My brush with history was my only direct encounter with General MacArthur. It was shortly after the Korean War began. My boss, the chief of staff, seldom left the headquarters before the commander in chief, but on this evening he had a diplomatic reception (He handled all obligatory social functions himself; the MacArthurs never went to parties of any kind.)

In the empty and quiet office, I was sifting through the confused and barely coherent messages from Korea. As I began to post the situation map, there was the sound of a connecting door opening, but I assumed it was the night cleanup crew in the conference room. In a moment I became aware of another person behind me, a face looking over my shoulder, in fact. I turned to see the Supreme Commander for the Allied Powers.

“Good evening, sir,” I managed in my best Henry Aldrich voice.

“How’s it going, Jones?” he asked. His voice was smooth and pleasing, if somewhat theatrical in timbre.

Good Lord, I thought, he knows my name. He was good at putting peons like myself at ease.

I gave him a short briefing, in which there was not a shred of good news.

“What do you think we ought to do?” he asked.

At this point I lost my opportunity to influence the course of history. Of course nobody in the headquarters knew what to do, least of all I.

“Sir,” I croaked, “we’re outmanned. What we need are ten thousand riflemen—fast.”

This was just a slice of the conventional wisdom I had picked up from the staff.

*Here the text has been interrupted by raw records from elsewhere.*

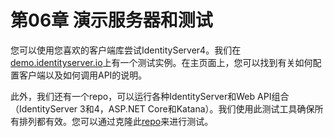 # 第06章 演示服务器和测试

您可以使用您喜欢的客户端库尝试IdentityServer4。我们在[demo.identityserver.io](https://demo.identityserver.io/)上有一个测试实例。在主页面上，您可以找到有关如何配置客户端以及如何调用API的说明。   

此外，我们还有一个repo，可以运行各种IdentityServer和Web API组合（IdentityServer 3和4，ASP.NET Core和Katana）。我们使用此测试工具确保所有排列都有效。您可以通过克隆此[repo](https://github.com/IdentityServer/CrossVersionIntegrationTests)来进行测试。 

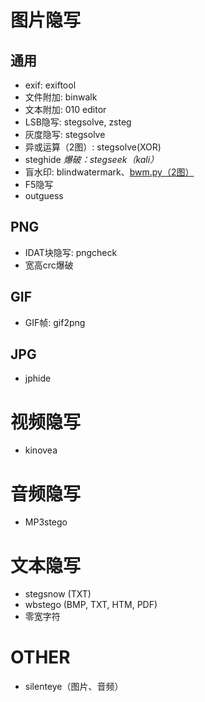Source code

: # 图片隐写
## 通用
- exif: exiftool
- 文件附加: binwalk
- 文本附加: 010 editor
- LSB隐写: stegsolve, zsteg
- 灰度隐写: stegsolve
- 异或运算（2图）: stegsolve(XOR)
- steghide *爆破：stegseek（kali）*
- 盲水印: blindwatermark、[bwm.py（2图）](https://github.com/chishaxie/BlindWaterMark)
- F5隐写
- outguess

## PNG
- IDAT块隐写: pngcheck
- 宽高crc爆破

## GIF
- GIF帧: gif2png

## JPG
- jphide

# 视频隐写
- kinovea

# 音频隐写
- MP3stego

# 文本隐写
- stegsnow (TXT)
- wbstego (BMP, TXT, HTM, PDF)
- 零宽字符

# OTHER
- silenteye（图片、音频）
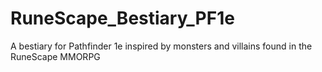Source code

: # RuneScape_Bestiary_PF1e
A bestiary for Pathfinder 1e inspired by monsters and villains found in the RuneScape MMORPG
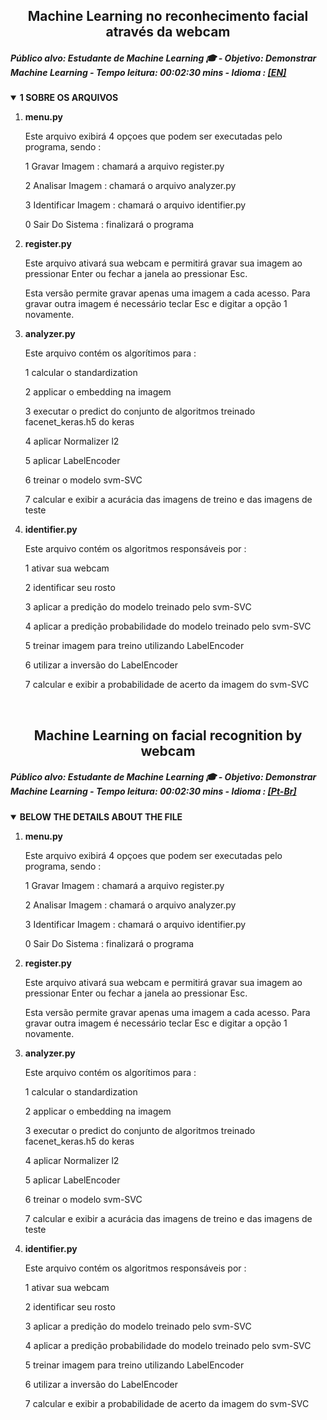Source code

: <h2 align="center"><strong><a id="lang-ptbr">Machine Learning no reconhecimento facial através da webcam</a></strong></h2>
<h5 align="left">Público alvo: Estudante de Machine Learning &#x1F393; - Objetivo: Demonstrar Machine Learning - Tempo leitura: 00:02:30 mins - Idioma : <a href="#lang-en">[EN]</a>󠁧󠁢󠁥󠁮󠁧󠁿</h5>
<details open class="sbdocs sbdocs-details">
  <summary class="sbdocs sbdocs-summary"><strong>1 SOBRE OS ARQUIVOS</strong></summary>
  <ol>
    <li><strong>menu.py</strong>
      <p>Este arquivo exibirá 4 opçoes que podem ser executadas pelo programa, sendo : </p>
      <p>1 Gravar Imagem : chamará a arquivo register.py</p>
      <p>2 Analisar Imagem : chamará o arquivo analyzer.py</p>
      <p>3 Identificar Imagem : chamará o arquivo identifier.py</p>
      <p>0 Sair Do Sistema : finalizará o programa</p>
    </li>
    <li><strong>register.py</strong>
      <p>Este arquivo ativará sua webcam e permitirá gravar sua imagem ao pressionar Enter ou fechar a janela ao pressionar Esc.</p>
      <p>Esta versão permite gravar apenas uma imagem a cada acesso. Para gravar outra imagem é necessário teclar Esc e digitar a opção 1 novamente.</p>
    </li>
    <li><strong>analyzer.py</strong>
      <p>Este arquivo contém os algorítimos para :</p>
      <p>1 calcular o standardization</p>
      <p>2 applicar o embedding na imagem</p>
      <p>3 executar o predict do conjunto de algoritmos treinado facenet_keras.h5 do keras</p>
      <p>4 aplicar Normalizer l2</p>
      <p>5 aplicar LabelEncoder</p>
      <p>6 treinar o modelo svm-SVC</p>
      <p>7 calcular e exibir a acurácia das imagens de treino e das imagens de teste</p>
    </li>
    <li><strong>identifier.py</strong>
      <p>Este arquivo contém os algoritmos responsáveis por :</p>
      <p>1 ativar sua webcam</p>
      <p>2 identificar seu rosto</p>
      <p>3 aplicar a predição do modelo treinado pelo svm-SVC</p>
      <p>4 aplicar a predição probabilidade do modelo treinado pelo svm-SVC</p>
      <p>5 treinar imagem para treino utilizando LabelEncoder</p>
      <p>6 utilizar a inversão do LabelEncoder</p>
      <p>7 calcular e exibir a probabilidade de acerto da imagem do svm-SVC</p>
    </li>
  </ol>
</details><br>

<h2 align="center"><strong><a id="lang-en">Machine Learning on facial recognition by webcam</a></strong></h2>
<h5 align="left">Público alvo: Estudante de Machine Learning &#x1F393; - Objetivo: Demonstrar Machine Learning - Tempo leitura: 00:02:30 mins - Idioma : <a href="#lang-ptbr">[Pt-Br]</a>󠁧󠁢󠁥󠁮󠁧󠁿</h5>
<details open class="sbdocs sbdocs-details">
  <summary class="sbdocs sbdocs-summary"><strong>BELOW THE DETAILS ABOUT THE FILE</strong></summary>
  <ol>
    <li><strong>menu.py</strong>
      <p>Este arquivo exibirá 4 opçoes que podem ser executadas pelo programa, sendo : </p>
      <p>1 Gravar Imagem : chamará a arquivo register.py</p>
      <p>2 Analisar Imagem : chamará o arquivo analyzer.py</p>
      <p>3 Identificar Imagem : chamará o arquivo identifier.py</p>
      <p>0 Sair Do Sistema : finalizará o programa</p>
    </li>
    <li><strong>register.py</strong>
      <p>Este arquivo ativará sua webcam e permitirá gravar sua imagem ao pressionar Enter ou fechar a janela ao pressionar Esc.</p>
      <p>Esta versão permite gravar apenas uma imagem a cada acesso. Para gravar outra imagem é necessário teclar Esc e digitar a opção 1 novamente.</p>
    </li>
    <li><strong>analyzer.py</strong>
      <p>Este arquivo contém os algorítimos para :</p>
      <p>1 calcular o standardization</p>
      <p>2 applicar o embedding na imagem</p>
      <p>3 executar o predict do conjunto de algoritmos treinado facenet_keras.h5 do keras</p>
      <p>4 aplicar Normalizer l2</p>
      <p>5 aplicar LabelEncoder</p>
      <p>6 treinar o modelo svm-SVC</p>
      <p>7 calcular e exibir a acurácia das imagens de treino e das imagens de teste</p>
    </li>
    <li><strong>identifier.py</strong>
      <p>Este arquivo contém os algoritmos responsáveis por :</p>
      <p>1 ativar sua webcam</p>
      <p>2 identificar seu rosto</p>
      <p>3 aplicar a predição do modelo treinado pelo svm-SVC</p>
      <p>4 aplicar a predição probabilidade do modelo treinado pelo svm-SVC</p>
      <p>5 treinar imagem para treino utilizando LabelEncoder</p>
      <p>6 utilizar a inversão do LabelEncoder</p>
      <p>7 calcular e exibir a probabilidade de acerto da imagem do svm-SVC</p>
    </li>
  </ol>
</details><br>
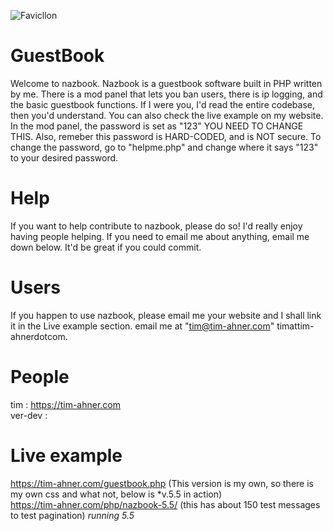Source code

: ![Favicllon](https://github.com/user-attachments/assets/ca45b0ac-2f88-421f-9f9a-75cce0bae18f)
# GuestBook
Welcome to nazbook. Nazbook is a guestbook software built in PHP written by me. There is a mod panel that lets you ban users, there is ip logging, and the basic guestbook functions. 
If I were you, I'd read the entire codebase, then you'd understand. You can also check the live example on my website. In the mod panel, the password is set as "123" YOU NEED TO CHANGE THIS. Also, remeber this password
is HARD-CODED, and is NOT secure. To change the password, go to "helpme.php" and change where it says "123" to your desired password.

# Help
If you want to help contribute to nazbook, please do so! I'd really enjoy having people helping. If you need to email me about anything, email me down below. It'd be great if you could commit.

# Users
If you happen to use nazbook, please email me your website and I shall link it in the Live example section. email me at "tim@tim-ahner.com" timattim-ahnerdotcom.

# People
tim : https://tim-ahner.com       
ver-dev :

# Live example
https://tim-ahner.com/guestbook.php (This version is my own, so there is my own css and what not, below is *v.5.5 in action)   
https://tim-ahner.com/php/nazbook-5.5/ (this has about 150 test messages to test pagination) *running 5.5*
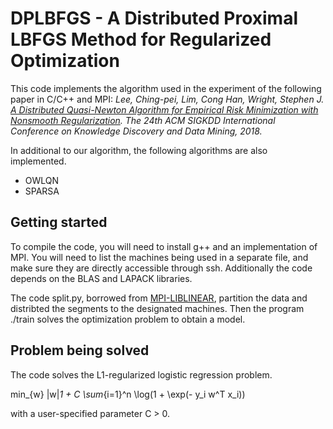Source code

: # DPLBFGS - A Distributed Proximal LBFGS Method for Regularized Optimization

This code implements the algorithm used in the experiment of the following paper in C/C++ and MPI:
_Lee, Ching-pei, Lim, Cong Han, Wright, Stephen J. [A Distributed Quasi-Newton Algorithm for Empirical Risk
	Minimization with Nonsmooth Regularization](http://www.optimization-online.org/DB_HTML/2018/03/6500.html). The 24th ACM SIGKDD
	International Conference on Knowledge Discovery and Data Mining, 2018._

In additional to our algorithm, the following algorithms are also implemented.
- OWLQN
- SPARSA

## Getting started
To compile the code, you will need to install g++ and an implementation of MPI.
You will need to list the machines being used in a separate file, and make sure they are directly accessible through ssh.
Additionally the code depends on the BLAS and LAPACK libraries.

The code split.py, borrowed from [MPI-LIBLINEAR](https://www.csie.ntu.edu.tw/~cjlin/libsvmtools/distributed-liblinear/), partition the data and distribted the segments to the designated machines.
Then the program ./train solves the optimization problem to obtain a model.

## Problem being solved

The code solves the L1-regularized logistic regression problem.

min_{w} |w|_1 + C \sum_{i=1}^n \log(1 + \exp(- y_i w^T x_i))

with a user-specified parameter C > 0.
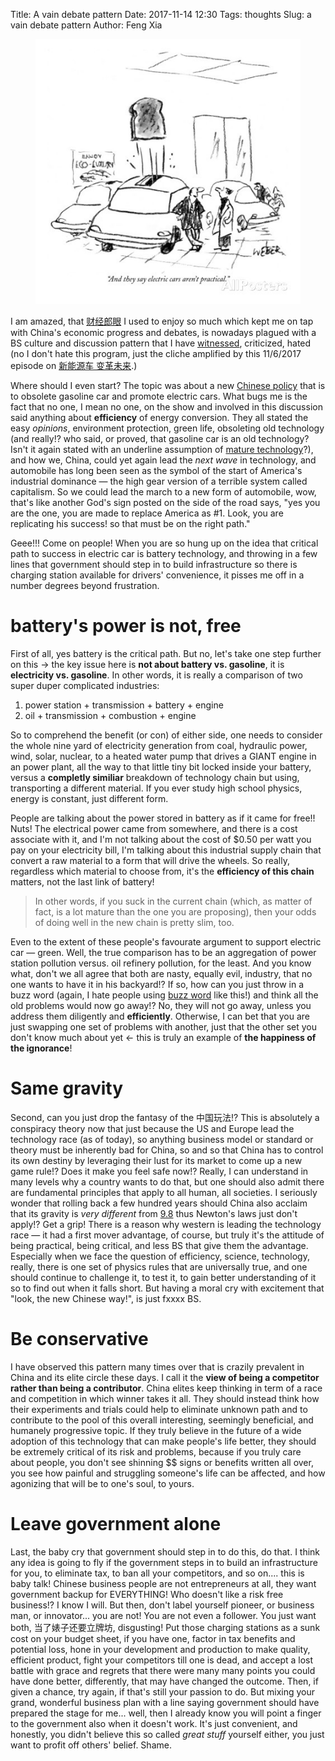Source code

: Title: A vain debate pattern
Date: 2017-11-14 12:30
Tags: thoughts
Slug: a vain debate pattern
Author: Feng Xia

<figure class="col l6 m6 s12">
  <img src="/images/funny/electric%20car.jpg"/>
</figure>


I am amazed, that [财经郎眼][6] I used to enjoy so much which kept me
on tap with China's economic progress and debates, is nowadays plagued
with a BS culture and discussion pattern that I have [witnessed][1],
criticized, hated (no I don't hate this program, just the cliche
amplified by this 11/6/2017 episode on [新能源车 变革未来][6].)

[1]: {filename}/thoughts/irresponsible%20response.md
[6]: https://www.youtube.com/watch?v=VZo8niQdWnE

Where should I even start? The topic was about a
new [Chinese policy][2] that is to obsolete gasoline car and promote
electric cars. What bugs me is the fact that no one, I mean no one, on
the show and involved in this discussion said anything about
**efficiency** of energy conversion. They all stated the easy
_opinions_, environment protection, green life, obsoleting old
technology (and really!? who said, or proved, that gasoline car is an
old technology?  Isn't it again stated with an underline assumption
of [mature technology][3]?), and how we, China, could yet again lead
the _next wave_ in technology, and automobile has long been seen as
the symbol of the start of America's industrial dominance &mdash; the
high gear version of a terrible system called capitalism. So we could
lead the march to a new form of automobile, wow, that's like another
God's sign posted on the side of the road says, "yes you are the one,
you are made to replace America as #1. Look, you are replicating his
success! so that must be on the right path."

[2]: http://finance.sina.com.cn/chanjing/cyxw/2017-06-15/doc-ifyhfhrt4301817.shtml
[3]: {filename}/thoughts/tech%20maturity.md

Geee!!! Come on people! When you are so hung up on the idea that
critical path to success in electric car is battery technology, and
throwing in a few lines that government should step in to build
infrastructure so there is charging station available for drivers'
convenience, it pisses me off in a number degrees beyond frustration.

# battery's power is not, free

First of all, yes battery is the critical path. But no, let's take one
step further on this &rarr; the key issue here is **not about battery
vs. gasoline**, it is **electricity vs. gasoline**. In other words,
it is really a comparison of two super duper complicated industries:

1. power station + transmission + battery + engine
2. oil + transmission + combustion + engine

So to comprehend the benefit (or con) of either side, one needs to
consider the whole nine yard of electricity generation from coal,
hydraulic power, wind, solar, nuclear, to a heated water pump that
drives a GIANT engine in an power plant, all the way to that little
tiny bit locked inside your battery, versus a **completly similiar**
breakdown of technology chain but using, transporting a different
material. If you ever study high school physics, energy is constant,
just different form.

People are talking about the power stored in battery as if it came for
free!! Nuts! The electrical power came from somewhere, and there is a
cost associate with it, and I'm not talking about the cost of $0.50
per watt you pay on your electricity bill, I'm talking about this
industrial supply chain that convert a raw material to a form that
will drive the wheels. So really, regardless which material to choose
from, it's the **efficiency of this chain** matters, not the last link
of battery!

> In other words, if you suck in the current chain (which, as matter
> of fact, is a lot mature than the one you are proposing), then your
> odds of doing well in the new chain is pretty slim, too.

Even to the extent of these people's favourate argument to support
electric car &mdash; green. Well, the true comparison has to be an
aggregation of power station pollution versus. oil refinery pollution,
for the least. And you know what, don't we all agree that both are
nasty, equally evil, industry, that no one wants to have it in his
backyard!? If so, how can you just throw in a buzz word (again, I hate
people using [buzz word][4] like this!) and think all the old problems
would now go away!? No, they will not go away, unless you address them
diligently and **efficiently**. Otherwise, I can bet that you are just
swapping one set of problems with another, just that the other set you
don't know much about yet &larr; this is truly an example of **the
happiness of the ignorance**!

[4]: {filename}/thoughts/sharing%20economy.md

# Same gravity

Second, can you just drop the fantasy of the 中国玩法!? This is
absolutely a conspiracy theory now that just because the US and Europe
lead the technology race (as of today), so anything business model or
standard or theory must be inherently bad for China, so and so that
China has to control its own destiny by leveraging their lust for its
market to come up a new game rule!? Does it make you feel safe now!?
Really, I can understand in many levels why a country wants to do
that, but one should also admit there are fundamental principles that
apply to all human, all societies. I seriously wonder that rolling
back a few hundred years should China also acclaim that its gravity is
_very different_ from [9.8][5] thus Newton's laws just don't apply!?
Get a grip! There is a reason why western is leading the technology
race &mdash; it had a first mover advantage, of course, but truly it's
the attitude of being practical, being critical, and less BS that give
them the advantage. Especially when we face the question of
efficiency, science, technology, really, there is one set of physics
rules that are universally true, and one should continue to challenge
it, to test it, to gain better understanding of it so to find out when
it falls short. But having a moral cry with excitement that "look, the
new Chinese way!", is just fxxxx BS.

[5]: https://en.wikipedia.org/wiki/Gravity_of_Earth

# Be conservative

I have observed this pattern many times over that is crazily prevalent
in China and its elite circle these days. I call it the **view of
being a competitor rather than being a contributor**. China elites
keep thinking in term of a race and competition in which winner takes
it all. They should instead think how their experiments and trials
could help to eliminate unknown path and to contribute to the pool of
this overall interesting, seemingly beneficial, and humanely
progressive topic. If they truly believe in the future of a wide
adoption of this technology that can make people's life better, they
should be extremely critical of its risk and problems, because if you
truly care about people, you don't see shinning $$ signs or benefits
written all over, you see how painful and struggling someone's life
can be affected, and how agonizing that will be to one's soul, to
yours.

# Leave government alone

Last, the baby cry that government should step in to do this, do
that. I think any idea is going to fly if the government steps in to
build an infrastructure for you, to eliminate tax, to ban all your
competitors, and so on.... this is baby talk! Chinese business people
are not entrepreneurs at all, they want government backup for
EVERYTHING! Who doesn't like a risk free business!? I know I will. But
then, don't label yourself pioneer, or business man, or
innovator... you are not! You are not even a follower. You just want
both, 当了婊子还要立牌坊, disgusting! Put those charging stations as a
sunk cost on your budget sheet, if you have one, factor in tax
benefits and potential loss, hone in your development and production
to make quality, efficient product, fight your competitors till one is
dead, and accept a lost battle with grace and regrets that there were
many many points you could have done better, differently, that may
have changed the outcome. Then, if given a chance, try again, if
that's still your passion to do. But mixing your grand, wonderful
business plan with a line saying government should have prepared the
stage for me... well, then I already know you will point a finger to
the government also when it doesn't work. It's just convenient, and
honestly, you didn't believe this so called _great stuff_ yourself
either, you just want to profit off others' belief. Shame.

I was perfectly secure in telling him something he was hearing from everybody else.

The general did not reply to this mushy advice.

“No need to call the chief,” he remarked. “I’ll see him tomorrow.” He left with a slow, quiet, and dignified gait, closing his door softly.

Later I was to be a fly on the wall at numerous historic conferences, including a full-bore session with the Joint Chiefs of Staff at which was formulated the strategy to turn the war around. At one point I was even appointed escort officer to Gen. Omar Bradley.

In time I was to go to Korea myself, but no other experience dwells in memory as vividly as my short encounter with that magisterial personage. He was, I thought, an eighteenth-century leader, a reincarnation of Prince Eugène of Savoy or his like, transplanted to our time and not really feeling at home here.

My friends told me that if I had switched the subject to baseball, the general would have sat down and chatted. Unfortunately I knew even less about baseball than I did about how to win the war.

— Lloyd E. Jones lives in Mount Pleasant, South Carolina.